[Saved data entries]
==========
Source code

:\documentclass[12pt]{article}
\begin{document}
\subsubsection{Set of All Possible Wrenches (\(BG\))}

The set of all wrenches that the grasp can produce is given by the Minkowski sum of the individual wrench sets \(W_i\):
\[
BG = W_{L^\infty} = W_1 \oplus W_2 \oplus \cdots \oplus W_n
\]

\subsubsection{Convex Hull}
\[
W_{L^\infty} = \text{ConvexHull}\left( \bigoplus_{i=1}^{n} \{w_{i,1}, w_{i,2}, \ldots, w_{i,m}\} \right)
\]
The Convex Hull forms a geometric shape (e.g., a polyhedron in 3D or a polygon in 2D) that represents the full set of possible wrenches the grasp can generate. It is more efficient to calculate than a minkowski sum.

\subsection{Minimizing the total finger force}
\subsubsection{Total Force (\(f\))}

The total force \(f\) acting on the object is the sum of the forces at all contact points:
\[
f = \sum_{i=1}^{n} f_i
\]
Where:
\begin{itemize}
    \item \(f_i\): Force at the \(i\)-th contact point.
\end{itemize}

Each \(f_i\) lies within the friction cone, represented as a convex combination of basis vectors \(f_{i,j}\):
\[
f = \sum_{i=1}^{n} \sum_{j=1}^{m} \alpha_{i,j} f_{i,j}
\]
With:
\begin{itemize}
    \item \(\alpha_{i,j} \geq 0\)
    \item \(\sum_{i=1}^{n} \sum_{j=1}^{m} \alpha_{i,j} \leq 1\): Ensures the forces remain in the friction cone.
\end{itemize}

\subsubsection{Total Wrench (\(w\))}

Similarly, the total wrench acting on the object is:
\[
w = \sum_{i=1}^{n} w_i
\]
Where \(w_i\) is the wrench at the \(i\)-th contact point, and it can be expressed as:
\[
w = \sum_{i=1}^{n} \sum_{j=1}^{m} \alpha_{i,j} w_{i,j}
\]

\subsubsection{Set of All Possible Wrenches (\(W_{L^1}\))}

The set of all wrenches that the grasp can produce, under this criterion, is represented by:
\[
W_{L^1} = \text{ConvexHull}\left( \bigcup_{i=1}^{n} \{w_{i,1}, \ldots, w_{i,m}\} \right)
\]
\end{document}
==========
# About this exercise:
Write out the data a second time, exactly the same.

# Finished exercise:
Source code

:\documentclass[12pt]{article}
\begin{document}
\subsubsection{Set of All Possible Wrenches (\(BG\))}

The set of all wrenches that the grasp can produce is given by the Minkowski sum of the individual wrench sets \(W_i\):
\[
BG = W_{L^\infty} = W_1 \oplus W_2 \oplus \cdots \oplus W_n
\]

\subsubsection{Convex Hull}
\[
W_{L^\infty} = \text{ConvexHull}\left( \bigoplus_{i=1}^{n} \{w_{i,1}, w_{i,2}, \ldots, w_{i,m}\} \right)
\]
The Convex Hull forms a geometric shape (e.g., a polyhedron in 3D or a polygon in 2D) that represents the full set of possible wrenches the grasp can generate. It is more efficient to calculate than a minkowski sum.

\subsection{Minimizing the total finger force}
\subsubsection{Total Force (\(f\))}

The total force \(f\) acting on the object is the sum of the forces at all contact points:
\[
f = \sum_{i=1}^{n} f_i
\]
Where:
\begin{itemize}
    \item \(f_i\): Force at the \(i\)-th contact point.
\end{itemize}

Each \(f_i\) lies within the friction cone, represented as a convex combination of basis vectors \(f_{i,j}\):
\[
f = \sum_{i=1}^{n} \sum_{j=1}^{m} \alpha_{i,j} f_{i,j}
\]
With:
\begin{itemize}
    \item \(\alpha_{i,j} \geq 0\)
    \item \(\sum_{i=1}^{n} \sum_{j=1}^{m} \alpha_{i,j} \leq 1\): Ensures the forces remain in the friction cone.
\end{itemize}

\subsubsection{Total Wrench (\(w\))}

Similarly, the total wrench acting on the object is:
\[
w = \sum_{i=1}^{n} w_i
\]
Where \(w_i\) is the wrench at the \(i\)-th contact point, and it can be expressed as:
\[
w = \sum_{i=1}^{n} \sum_{j=1}^{m} \alpha_{i,j} w_{i,j}
\]

\subsubsection{Set of All Possible Wrenches (\(W_{L^1}\))}

The set of all wrenches that the grasp can produce, under this criterion, is represented by:
\[
W_{L^1} = \text{ConvexHull}\left( \bigcup_{i=1}^{n} \{w_{i,1}, \ldots, w_{i,m}\} \right)
\]
\end{document}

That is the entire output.